_Instructions to follow_.
Only the stretch of the listing below that runs from the line with "- [ ] Select pages to crop" through the line with "- [ ] Verify PDFs are split correctly" is to be printed, exactly and with both ends.

_Material to process_.
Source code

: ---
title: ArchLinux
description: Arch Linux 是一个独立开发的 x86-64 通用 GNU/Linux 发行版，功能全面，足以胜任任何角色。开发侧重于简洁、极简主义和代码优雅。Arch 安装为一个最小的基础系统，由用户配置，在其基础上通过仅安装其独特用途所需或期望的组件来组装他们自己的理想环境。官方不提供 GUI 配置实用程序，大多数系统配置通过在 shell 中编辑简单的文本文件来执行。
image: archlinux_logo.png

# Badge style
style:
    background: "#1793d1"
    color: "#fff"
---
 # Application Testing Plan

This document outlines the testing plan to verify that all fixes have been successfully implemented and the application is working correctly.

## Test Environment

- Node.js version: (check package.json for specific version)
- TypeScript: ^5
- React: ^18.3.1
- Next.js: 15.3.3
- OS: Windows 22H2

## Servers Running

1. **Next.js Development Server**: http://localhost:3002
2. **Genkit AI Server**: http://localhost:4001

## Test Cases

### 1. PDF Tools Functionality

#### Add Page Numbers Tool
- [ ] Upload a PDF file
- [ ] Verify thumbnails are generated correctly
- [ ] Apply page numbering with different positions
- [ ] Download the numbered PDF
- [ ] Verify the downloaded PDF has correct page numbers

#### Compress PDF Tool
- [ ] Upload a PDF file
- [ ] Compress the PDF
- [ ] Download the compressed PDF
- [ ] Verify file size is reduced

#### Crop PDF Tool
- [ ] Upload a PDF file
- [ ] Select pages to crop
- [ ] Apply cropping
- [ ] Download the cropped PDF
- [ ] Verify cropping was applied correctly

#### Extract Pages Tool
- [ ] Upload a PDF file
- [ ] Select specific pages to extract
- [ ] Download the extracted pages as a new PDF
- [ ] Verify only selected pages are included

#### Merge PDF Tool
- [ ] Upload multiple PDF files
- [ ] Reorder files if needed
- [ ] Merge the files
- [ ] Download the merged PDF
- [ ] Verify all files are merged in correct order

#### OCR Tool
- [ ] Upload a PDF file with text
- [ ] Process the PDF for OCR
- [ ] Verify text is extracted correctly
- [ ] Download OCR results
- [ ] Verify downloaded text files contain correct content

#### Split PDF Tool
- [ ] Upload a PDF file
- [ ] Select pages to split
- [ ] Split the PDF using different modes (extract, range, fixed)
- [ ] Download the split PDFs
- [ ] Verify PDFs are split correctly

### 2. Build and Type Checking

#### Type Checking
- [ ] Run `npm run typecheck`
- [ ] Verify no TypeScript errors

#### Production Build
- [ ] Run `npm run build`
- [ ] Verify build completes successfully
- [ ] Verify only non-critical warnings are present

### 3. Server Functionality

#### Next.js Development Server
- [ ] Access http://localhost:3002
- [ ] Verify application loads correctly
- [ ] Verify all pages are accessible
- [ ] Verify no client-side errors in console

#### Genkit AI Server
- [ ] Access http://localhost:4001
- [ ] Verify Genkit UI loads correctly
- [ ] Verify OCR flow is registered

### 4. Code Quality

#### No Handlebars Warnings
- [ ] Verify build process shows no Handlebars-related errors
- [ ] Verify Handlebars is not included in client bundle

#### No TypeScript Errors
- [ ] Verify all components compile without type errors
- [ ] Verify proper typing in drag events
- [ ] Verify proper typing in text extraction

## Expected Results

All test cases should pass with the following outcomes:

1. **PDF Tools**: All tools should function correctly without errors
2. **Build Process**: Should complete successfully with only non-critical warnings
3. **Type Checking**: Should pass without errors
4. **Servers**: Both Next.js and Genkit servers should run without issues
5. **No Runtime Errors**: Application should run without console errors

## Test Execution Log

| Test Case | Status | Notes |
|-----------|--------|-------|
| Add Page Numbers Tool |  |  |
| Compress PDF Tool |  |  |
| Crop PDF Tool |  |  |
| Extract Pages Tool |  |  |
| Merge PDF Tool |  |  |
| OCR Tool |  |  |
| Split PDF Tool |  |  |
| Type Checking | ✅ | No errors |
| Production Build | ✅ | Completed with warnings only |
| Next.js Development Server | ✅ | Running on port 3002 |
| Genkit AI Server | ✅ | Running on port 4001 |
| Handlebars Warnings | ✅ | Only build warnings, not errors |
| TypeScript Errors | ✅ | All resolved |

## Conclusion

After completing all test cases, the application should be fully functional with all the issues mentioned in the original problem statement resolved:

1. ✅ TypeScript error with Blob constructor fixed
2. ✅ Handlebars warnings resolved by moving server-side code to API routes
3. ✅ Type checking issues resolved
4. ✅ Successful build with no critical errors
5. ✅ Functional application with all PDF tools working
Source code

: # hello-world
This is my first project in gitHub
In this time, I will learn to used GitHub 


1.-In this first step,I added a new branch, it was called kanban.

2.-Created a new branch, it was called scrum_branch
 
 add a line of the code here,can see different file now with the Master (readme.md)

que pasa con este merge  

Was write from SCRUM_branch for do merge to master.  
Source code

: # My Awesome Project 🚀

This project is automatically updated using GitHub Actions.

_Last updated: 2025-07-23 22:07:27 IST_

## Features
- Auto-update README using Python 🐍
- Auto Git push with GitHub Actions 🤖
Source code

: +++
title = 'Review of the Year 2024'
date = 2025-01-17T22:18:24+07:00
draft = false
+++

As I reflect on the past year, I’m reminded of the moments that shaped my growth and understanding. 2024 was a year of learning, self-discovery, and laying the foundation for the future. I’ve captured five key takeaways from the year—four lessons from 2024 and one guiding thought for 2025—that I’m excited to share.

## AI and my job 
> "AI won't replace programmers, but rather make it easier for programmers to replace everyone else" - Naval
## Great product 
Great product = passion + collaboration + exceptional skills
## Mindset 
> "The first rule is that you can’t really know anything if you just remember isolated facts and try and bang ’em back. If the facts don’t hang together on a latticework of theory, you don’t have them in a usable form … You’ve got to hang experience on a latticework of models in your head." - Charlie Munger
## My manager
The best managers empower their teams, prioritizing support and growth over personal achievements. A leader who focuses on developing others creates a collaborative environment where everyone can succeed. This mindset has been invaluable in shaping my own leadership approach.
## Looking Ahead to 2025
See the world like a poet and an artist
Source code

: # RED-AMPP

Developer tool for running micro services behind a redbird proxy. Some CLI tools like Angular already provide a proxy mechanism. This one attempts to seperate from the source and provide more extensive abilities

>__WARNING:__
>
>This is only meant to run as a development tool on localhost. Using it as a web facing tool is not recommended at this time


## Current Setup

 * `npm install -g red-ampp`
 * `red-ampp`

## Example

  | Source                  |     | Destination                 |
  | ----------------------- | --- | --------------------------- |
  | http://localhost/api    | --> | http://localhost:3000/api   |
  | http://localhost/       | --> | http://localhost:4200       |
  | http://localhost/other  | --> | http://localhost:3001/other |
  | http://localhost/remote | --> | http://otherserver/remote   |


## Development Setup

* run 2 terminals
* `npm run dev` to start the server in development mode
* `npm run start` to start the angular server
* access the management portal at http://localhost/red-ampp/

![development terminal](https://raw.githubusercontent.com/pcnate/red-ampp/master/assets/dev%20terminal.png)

_Task result_.
- [ ] Select pages to crop
- [ ] Apply cropping
- [ ] Download the cropped PDF
- [ ] Verify cropping was applied correctly

#### Extract Pages Tool
- [ ] Upload a PDF file
- [ ] Select specific pages to extract
- [ ] Download the extracted pages as a new PDF
- [ ] Verify only selected pages are included

#### Merge PDF Tool
- [ ] Upload multiple PDF files
- [ ] Reorder files if needed
- [ ] Merge the files
- [ ] Download the merged PDF
- [ ] Verify all files are merged in correct order

#### OCR Tool
- [ ] Upload a PDF file with text
- [ ] Process the PDF for OCR
- [ ] Verify text is extracted correctly
- [ ] Download OCR results
- [ ] Verify downloaded text files contain correct content

#### Split PDF Tool
- [ ] Upload a PDF file
- [ ] Select pages to split
- [ ] Split the PDF using different modes (extract, range, fixed)
- [ ] Download the split PDFs
- [ ] Verify PDFs are split correctly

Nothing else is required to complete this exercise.